E sempre su questo tono apriva tutte le porte del cuore. Esponeva le sue oneste intenzioni, la gioia dei parenti, ove si fosse potuto stringere un nodo indissolubile, e le cure, le tenerezze di cui avrebbe circondati i poveri orfanelli.
La buona sorella Carolina, alla quale lesse la minuta della lettera, suggerí una frase, "porgere grato orecchio", che le era rimasta in mente fin dal tempo del collegio.
Non contento ancora, Paolino volle far sentire lo scritto anche a don Giovanni, curato di Chiaravalle, un vecchietto di molto buon senso pratico, che propose una chiusa: "voglia dunque alla stregua di queste considerazioni perdonare la mia improntitudine".
Per quanto Paolino non entrasse molto bene nel significato di questa "stregua" accettò e introdusse anche la frase del buon vecchietto, per dare anche a lui la sua parte di responsabilità.

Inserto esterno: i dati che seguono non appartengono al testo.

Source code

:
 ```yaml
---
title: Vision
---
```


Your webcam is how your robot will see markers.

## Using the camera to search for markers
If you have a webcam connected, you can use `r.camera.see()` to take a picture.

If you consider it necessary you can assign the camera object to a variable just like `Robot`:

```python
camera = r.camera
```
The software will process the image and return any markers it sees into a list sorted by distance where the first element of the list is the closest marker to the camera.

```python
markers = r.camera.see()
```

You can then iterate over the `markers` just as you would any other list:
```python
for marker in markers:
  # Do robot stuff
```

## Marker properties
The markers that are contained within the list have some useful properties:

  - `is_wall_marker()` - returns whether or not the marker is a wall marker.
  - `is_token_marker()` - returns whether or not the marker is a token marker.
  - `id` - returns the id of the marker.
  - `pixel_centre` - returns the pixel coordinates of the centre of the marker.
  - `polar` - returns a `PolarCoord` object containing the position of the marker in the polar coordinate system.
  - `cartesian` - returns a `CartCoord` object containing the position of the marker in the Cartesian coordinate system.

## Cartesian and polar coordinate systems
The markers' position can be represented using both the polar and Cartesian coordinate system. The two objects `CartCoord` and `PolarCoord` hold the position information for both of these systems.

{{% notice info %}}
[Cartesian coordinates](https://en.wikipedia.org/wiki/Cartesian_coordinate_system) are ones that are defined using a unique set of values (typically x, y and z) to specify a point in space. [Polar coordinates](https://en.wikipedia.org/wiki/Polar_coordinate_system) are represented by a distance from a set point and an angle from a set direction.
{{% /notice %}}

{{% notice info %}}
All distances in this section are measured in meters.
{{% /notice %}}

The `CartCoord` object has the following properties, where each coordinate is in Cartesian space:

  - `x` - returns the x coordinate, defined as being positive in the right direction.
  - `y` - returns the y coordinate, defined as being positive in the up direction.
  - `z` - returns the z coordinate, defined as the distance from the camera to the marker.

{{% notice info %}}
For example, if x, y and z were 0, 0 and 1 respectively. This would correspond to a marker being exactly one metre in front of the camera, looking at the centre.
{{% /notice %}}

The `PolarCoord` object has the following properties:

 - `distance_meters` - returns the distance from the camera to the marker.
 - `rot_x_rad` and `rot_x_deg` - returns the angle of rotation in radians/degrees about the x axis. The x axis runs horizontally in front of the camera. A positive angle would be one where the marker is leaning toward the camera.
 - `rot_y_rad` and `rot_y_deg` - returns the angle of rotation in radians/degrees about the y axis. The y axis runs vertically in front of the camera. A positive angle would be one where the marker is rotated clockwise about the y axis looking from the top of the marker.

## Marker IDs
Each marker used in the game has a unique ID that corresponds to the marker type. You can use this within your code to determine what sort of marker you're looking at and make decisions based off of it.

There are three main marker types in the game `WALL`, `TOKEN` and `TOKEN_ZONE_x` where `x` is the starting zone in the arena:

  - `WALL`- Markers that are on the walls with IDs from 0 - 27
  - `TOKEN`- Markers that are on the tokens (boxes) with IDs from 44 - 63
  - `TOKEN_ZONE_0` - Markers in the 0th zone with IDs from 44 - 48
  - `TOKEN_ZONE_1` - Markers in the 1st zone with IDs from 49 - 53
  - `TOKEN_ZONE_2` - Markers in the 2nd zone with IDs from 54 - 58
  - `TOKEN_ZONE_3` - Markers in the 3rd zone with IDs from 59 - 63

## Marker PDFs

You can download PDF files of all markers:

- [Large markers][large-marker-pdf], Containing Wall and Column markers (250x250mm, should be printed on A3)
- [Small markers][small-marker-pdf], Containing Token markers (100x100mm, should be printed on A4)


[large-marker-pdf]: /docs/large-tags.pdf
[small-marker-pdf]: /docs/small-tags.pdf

Trascrisse la lettera su un bel foglio quadrato coll'aiuto della falsariga, senza una macchia, senza una cancellatura e mandò il suo letterone aperto a Demetrio, perché vedesse e giudicasse anche lui.
Demetrio lesse una volta con una faccia tra l'irritato e l'indifferente.
Ognuna di queste parole scritte colla calligrafia commerciale del cugino era un chiodo che egli doveva ribadire nel cuore di Beatrice. E non se ne sentiva piú voglia.
Gli parve che il signor cugino avrebbe potuto sbrigarsi da sé, senza bisogno d'ambasciatori. Egli non faceva il portalettere per nessuno. In un atto subitaneo e irragionevole di stizza fece volare i fogli, che andarono a finire sotto la sedia. Capí subito però che era fuori di casa. Si stupí egli stesso della sua impazienza. Che diavolo aveva indosso? Raccolse i foglietti, li nettò dalla polvere soffiandovi sopra, e nel metterli sotto un calamaio disse a mezza voce: "vedremo" : quel tal "vedremo" con cui di solito i nostri buoni superiori procurano di non farci veder nulla.